An important property of the proposed controller is that we gradually (i.e., in more than one step) apply the supposedly optimum input vector, i.e., \(\tilde{\mathbf{u }}_{\tau +1}\), into the system. More formally, let us suppose that \(\mathcal {T}_{ref}>1\) represent a response speed. Also, let us assume that \(\zeta _{\tau } = |\mathbf z _{\tau } - \mathbf r _{\tau }|\) represent the deviation of the current output from the ideal set-point trajectory, at time \(\tau \). In our controller, we expect that such a deviation converges to zero with an exponential rate in the next f steps, i.e., \(\zeta _{\tau +f} = e^{-f {\varDelta }/\mathcal {T}_{ref}}\zeta _{\tau }\), where \(\varDelta \) is the sampling interval. For example, choosing the ratio of \({\varDelta }/\mathcal {T}_{ref}=1/3\) is a sensible choice in practical situations that not only imposes a low computational overhead, but also provides an effective mechanism to reduce the adverse impact of errors in the prediction tool or the system model.

Response Time Model. We use a Kalman filter as a light optimal estimator tool to effectively infer input parameters from uncertain past observations by taking advantage of correlations between the values of the system state and the input vector. By propagating the current state of the system, including the statistical influence of dynamic perturbations and the outcomes of all previous measurements, the Kalman filter can minimize the mean square error of the estimated input parameters if the system noise is Gaussian [13].

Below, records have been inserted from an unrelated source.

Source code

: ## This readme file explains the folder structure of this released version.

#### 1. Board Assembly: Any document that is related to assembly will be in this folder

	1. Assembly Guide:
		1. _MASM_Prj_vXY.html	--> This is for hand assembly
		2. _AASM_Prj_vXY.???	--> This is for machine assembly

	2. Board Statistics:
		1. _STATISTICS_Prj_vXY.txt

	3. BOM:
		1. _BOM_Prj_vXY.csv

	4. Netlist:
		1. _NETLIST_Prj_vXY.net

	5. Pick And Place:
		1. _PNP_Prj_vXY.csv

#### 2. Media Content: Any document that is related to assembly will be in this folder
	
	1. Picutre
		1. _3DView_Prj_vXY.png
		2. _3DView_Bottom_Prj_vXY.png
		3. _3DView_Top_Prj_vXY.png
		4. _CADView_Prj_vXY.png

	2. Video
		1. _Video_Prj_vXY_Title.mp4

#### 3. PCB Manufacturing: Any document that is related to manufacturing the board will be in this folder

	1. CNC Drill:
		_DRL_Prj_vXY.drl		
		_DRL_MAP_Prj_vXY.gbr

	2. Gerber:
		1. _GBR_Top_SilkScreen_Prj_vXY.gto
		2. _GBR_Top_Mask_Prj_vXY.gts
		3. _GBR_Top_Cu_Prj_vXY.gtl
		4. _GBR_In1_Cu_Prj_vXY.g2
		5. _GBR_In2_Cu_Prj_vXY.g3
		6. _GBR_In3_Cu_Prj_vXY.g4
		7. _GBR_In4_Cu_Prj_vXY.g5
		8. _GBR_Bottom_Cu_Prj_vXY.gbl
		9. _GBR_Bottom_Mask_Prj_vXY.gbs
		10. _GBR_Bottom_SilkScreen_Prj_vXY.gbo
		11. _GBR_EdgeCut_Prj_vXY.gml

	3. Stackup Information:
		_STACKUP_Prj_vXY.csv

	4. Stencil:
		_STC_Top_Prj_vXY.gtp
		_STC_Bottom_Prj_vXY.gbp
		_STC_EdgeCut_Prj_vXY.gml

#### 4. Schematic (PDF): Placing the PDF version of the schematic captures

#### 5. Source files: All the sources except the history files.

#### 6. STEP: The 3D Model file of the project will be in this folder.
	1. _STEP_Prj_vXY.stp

Let \(\mathcal {\bar{N}}(e_j,{\tau })\) and \({\bar{T}}(a_i,\tau )\) denote the average number of events emitted by the event source \(e_j\) and the average computation time of the associated action \(a_i\) at any arbitrary interval \(\tau \), respectively. Hence, the average response time of the event \(e_j\) associated with each instance of the action \(a_i\) at machine \(p_k\), shown by \(RT_{a_i|p_k}^{\tau }\), can be estimated by employing a proper Kalman filter over the past record of resource usage measurements allocated in each machine to run the action at any arbitrary interval \(\tau \). For the sake of this project, we focus our attention on CPU and RAM as the two main resources in each server, but an extension of this work can be employed to include other I/O or network resources similarly. The values of dependency of response time parameter to the resource utilization need to be continuously updated whenever a new measurement data is collected by the controller.

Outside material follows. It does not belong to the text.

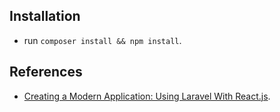## Installation

* run `composer install && npm install`.

## References

* [Creating a Modern Application: Using Laravel With React.js](https://adevait.com/laravel/using-laravel-with-react-js).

Prediction Model. To predict the future values of non-controllable input parameters (i.e., \(\mathcal {\bar{N}}(e_j,{\tau }\)), as an indicator for the future rate of incoming events, and \({\bar{T}}(a_i,\tau )\) as an indicator for the total computational requests), we employ the well-known auto regressive integrated moving average (ARIMA). Using such a model, the future values of a random variable, such as \(\hat{u}\), can be prognosticated by applying a linear model over a series of past observations as: \(\hat{u}_\tau = c + \epsilon _t+\sum _{\ell =1}^{h}\beta _{\ell }u_{\tau -\ell }+\theta _{\ell }\epsilon _{\tau -\ell }\), where c is a constant and \(\epsilon \)’s are independent and identically distributed errors from a normal distribution with mean zero and a finite variance, e.g., a white noise function. \(\beta _{\ell }\)’s and \(\theta _{\ell }\)’s are coefficients to be updated using least-squares regression method right after a new observation becomes known.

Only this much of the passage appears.